Couples lives are regulated by cultural norms and standards of "the proper way". But couples can't create satisfying relationships by blindly following these norms. It doesn't help to look for answers in norms and traditions, ignoring your and your partner's needs.

The quality of couple relationship is the source of emotional well-being.
This relationship builds up by nearing, contacting, and withdrawing. This constant movement between contact and withdrawal is necessary both for the sense of connection and the sense of self. That’s how a couple lives the basic human dilemma – how to be connected with another and maintain a self.
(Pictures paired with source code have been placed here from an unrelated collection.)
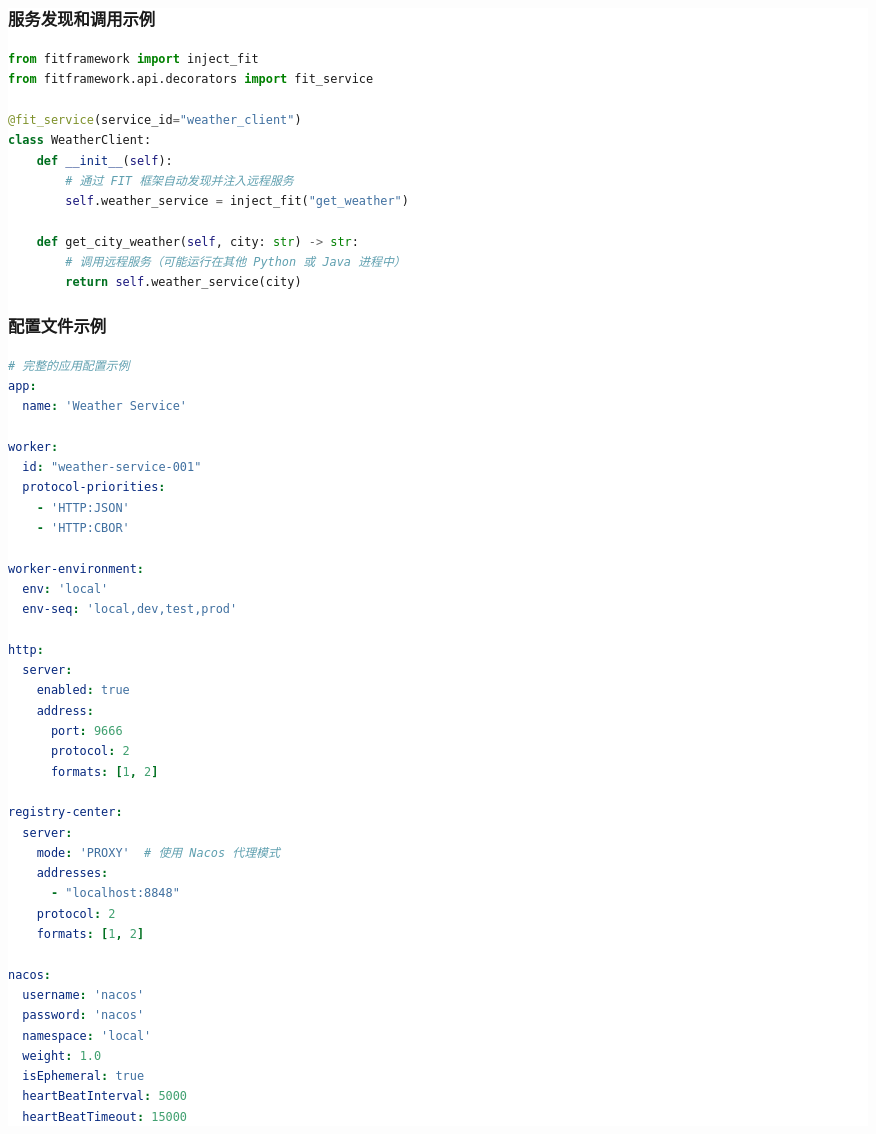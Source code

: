 ### 服务发现和调用示例

```python
from fitframework import inject_fit
from fitframework.api.decorators import fit_service

@fit_service(service_id="weather_client")
class WeatherClient:
    def __init__(self):
        # 通过 FIT 框架自动发现并注入远程服务
        self.weather_service = inject_fit("get_weather")
    
    def get_city_weather(self, city: str) -> str:
        # 调用远程服务（可能运行在其他 Python 或 Java 进程中）
        return self.weather_service(city)
```

### 配置文件示例

```yaml
# 完整的应用配置示例
app:
  name: 'Weather Service'

worker:
  id: "weather-service-001"
  protocol-priorities:
    - 'HTTP:JSON'
    - 'HTTP:CBOR'

worker-environment:
  env: 'local'
  env-seq: 'local,dev,test,prod'

http:
  server:
    enabled: true
    address:
      port: 9666
      protocol: 2
      formats: [1, 2]

registry-center:
  server:
    mode: 'PROXY'  # 使用 Nacos 代理模式
    addresses:
      - "localhost:8848"
    protocol: 2
    formats: [1, 2]

nacos:
  username: 'nacos'
  password: 'nacos'
  namespace: 'local'
  weight: 1.0
  isEphemeral: true
  heartBeatInterval: 5000
  heartBeatTimeout: 15000
```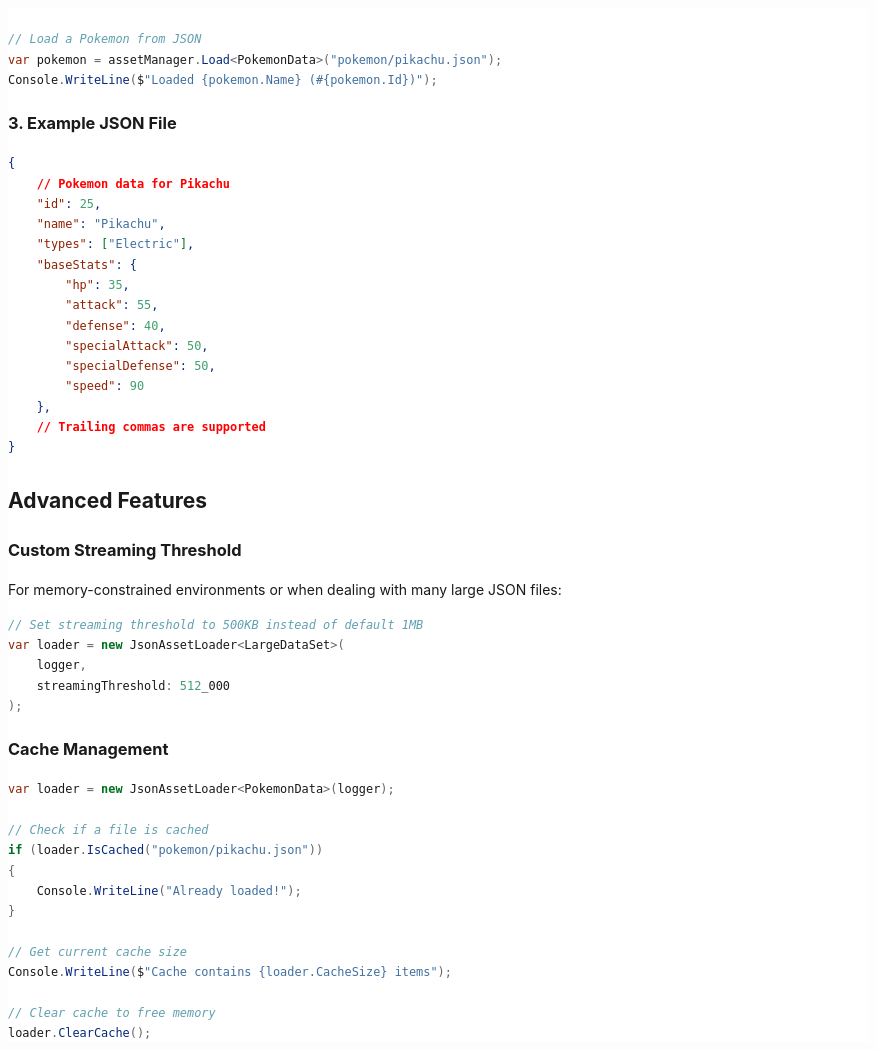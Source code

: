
 ```csharp

// Load a Pokemon from JSON
var pokemon = assetManager.Load<PokemonData>("pokemon/pikachu.json");
Console.WriteLine($"Loaded {pokemon.Name} (#{pokemon.Id})");
```

### 3. Example JSON File

```json
{
    // Pokemon data for Pikachu
    "id": 25,
    "name": "Pikachu",
    "types": ["Electric"],
    "baseStats": {
        "hp": 35,
        "attack": 55,
        "defense": 40,
        "specialAttack": 50,
        "specialDefense": 50,
        "speed": 90
    },
    // Trailing commas are supported
}
```

## Advanced Features

### Custom Streaming Threshold

For memory-constrained environments or when dealing with many large JSON files:

```csharp
// Set streaming threshold to 500KB instead of default 1MB
var loader = new JsonAssetLoader<LargeDataSet>(
    logger,
    streamingThreshold: 512_000
);
```

### Cache Management

```csharp
var loader = new JsonAssetLoader<PokemonData>(logger);

// Check if a file is cached
if (loader.IsCached("pokemon/pikachu.json"))
{
    Console.WriteLine("Already loaded!");
}

// Get current cache size
Console.WriteLine($"Cache contains {loader.CacheSize} items");

// Clear cache to free memory
loader.ClearCache();
```
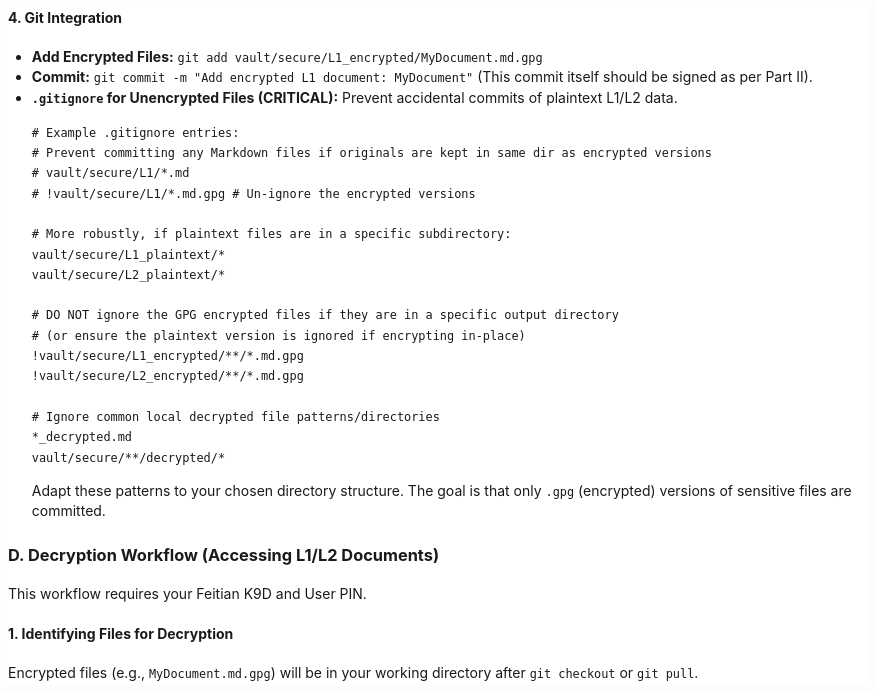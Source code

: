 #### 4. Git Integration
*   **Add Encrypted Files:** `git add vault/secure/L1_encrypted/MyDocument.md.gpg`
*   **Commit:** `git commit -m "Add encrypted L1 document: MyDocument"` (This commit itself should be signed as per Part II).
*   **`.gitignore` for Unencrypted Files (CRITICAL):** Prevent accidental commits of plaintext L1/L2 data.
    ```gitignore
    # Example .gitignore entries:
    # Prevent committing any Markdown files if originals are kept in same dir as encrypted versions
    # vault/secure/L1/*.md 
    # !vault/secure/L1/*.md.gpg # Un-ignore the encrypted versions

    # More robustly, if plaintext files are in a specific subdirectory:
    vault/secure/L1_plaintext/*
    vault/secure/L2_plaintext/*

    # DO NOT ignore the GPG encrypted files if they are in a specific output directory
    # (or ensure the plaintext version is ignored if encrypting in-place)
    !vault/secure/L1_encrypted/**/*.md.gpg 
    !vault/secure/L2_encrypted/**/*.md.gpg

    # Ignore common local decrypted file patterns/directories
    *_decrypted.md
    vault/secure/**/decrypted/* 
    ```
    Adapt these patterns to your chosen directory structure. The goal is that only `.gpg` (encrypted) versions of sensitive files are committed.

### D. Decryption Workflow (Accessing L1/L2 Documents)
This workflow requires your Feitian K9D and User PIN.

#### 1. Identifying Files for Decryption
Encrypted files (e.g., `MyDocument.md.gpg`) will be in your working directory after `git checkout` or `git pull`.
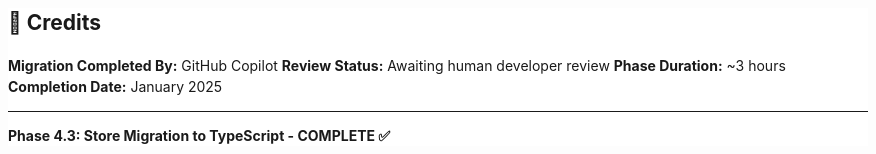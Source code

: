 
## 👥 Credits

**Migration Completed By:** GitHub Copilot
**Review Status:** Awaiting human developer review
**Phase Duration:** ~3 hours
**Completion Date:** January 2025

---

**Phase 4.3: Store Migration to TypeScript - COMPLETE ✅**

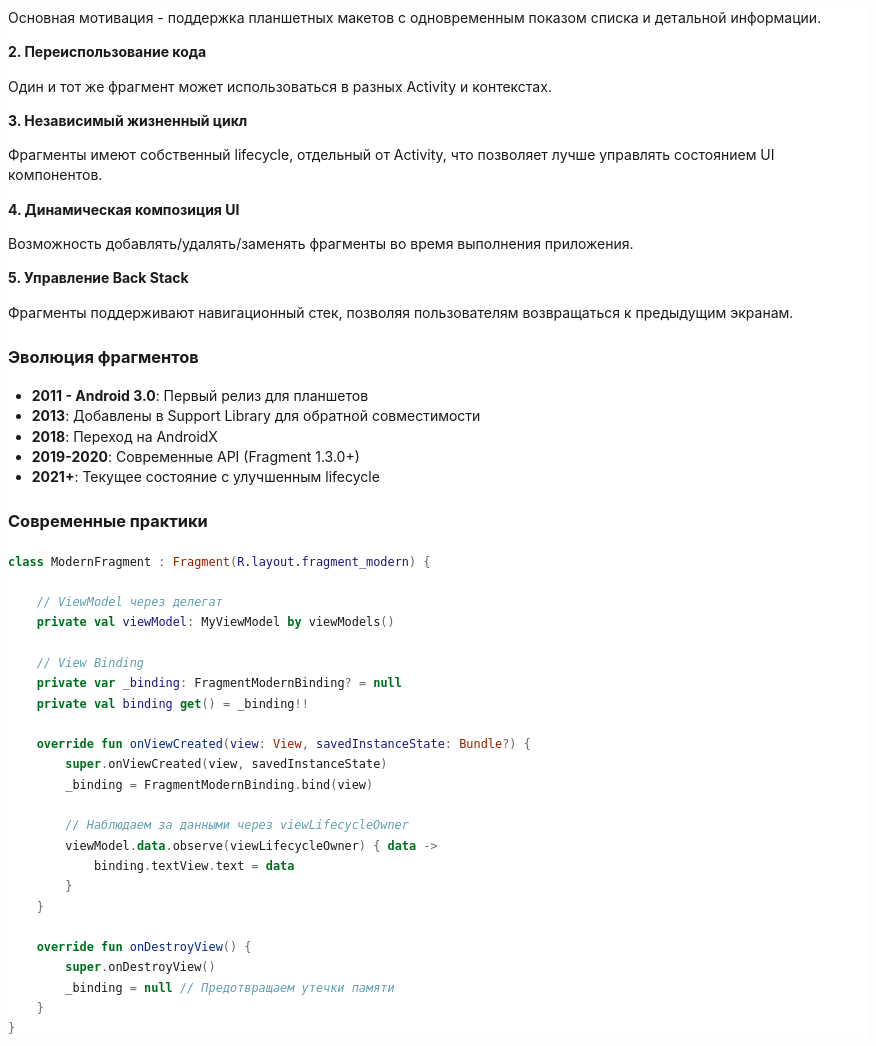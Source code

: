Основная мотивация - поддержка планшетных макетов с одновременным показом списка и детальной информации.

**2. Переиспользование кода**

Один и тот же фрагмент может использоваться в разных Activity и контекстах.

**3. Независимый жизненный цикл**

Фрагменты имеют собственный lifecycle, отдельный от Activity, что позволяет лучше управлять состоянием UI компонентов.

**4. Динамическая композиция UI**

Возможность добавлять/удалять/заменять фрагменты во время выполнения приложения.

**5. Управление Back Stack**

Фрагменты поддерживают навигационный стек, позволяя пользователям возвращаться к предыдущим экранам.

### Эволюция фрагментов

-   **2011 - Android 3.0**: Первый релиз для планшетов
-   **2013**: Добавлены в Support Library для обратной совместимости
-   **2018**: Переход на AndroidX
-   **2019-2020**: Современные API (Fragment 1.3.0+)
-   **2021+**: Текущее состояние с улучшенным lifecycle

### Современные практики

```kotlin
class ModernFragment : Fragment(R.layout.fragment_modern) {

    // ViewModel через делегат
    private val viewModel: MyViewModel by viewModels()

    // View Binding
    private var _binding: FragmentModernBinding? = null
    private val binding get() = _binding!!

    override fun onViewCreated(view: View, savedInstanceState: Bundle?) {
        super.onViewCreated(view, savedInstanceState)
        _binding = FragmentModernBinding.bind(view)

        // Наблюдаем за данными через viewLifecycleOwner
        viewModel.data.observe(viewLifecycleOwner) { data ->
            binding.textView.text = data
        }
    }

    override fun onDestroyView() {
        super.onDestroyView()
        _binding = null // Предотвращаем утечки памяти
    }
}
```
We live in a world that often considers family based on fusion of two individuals. Robert and Rita Resnick, gestalt psychotherapists from Los Angeles, challenge this idea and expectations stemming from it: “two become one and then there are none”. In a fused relationship, neither of the partners can differentiate and grow. They can't move from closeness to distance and back without tripping over each other.

Rita and Robert Resnick said that this act of subtle balancing between being a separate person and fully present in the relationship may often be disappointing for couples.

All of these themes are relevant for couples: boundaries and transgressions, power, autonomy, meaning making, relationship roles, stereotypes, cultural and behavior differences, intimacy, life choices. Partners experience differences and react to them, often resorting to their commonalities. It’s the focus on the differences that is core to this model: when partners differ, they discover new ways to uncover the root of their disagreements, revive their relationship, and develop personally.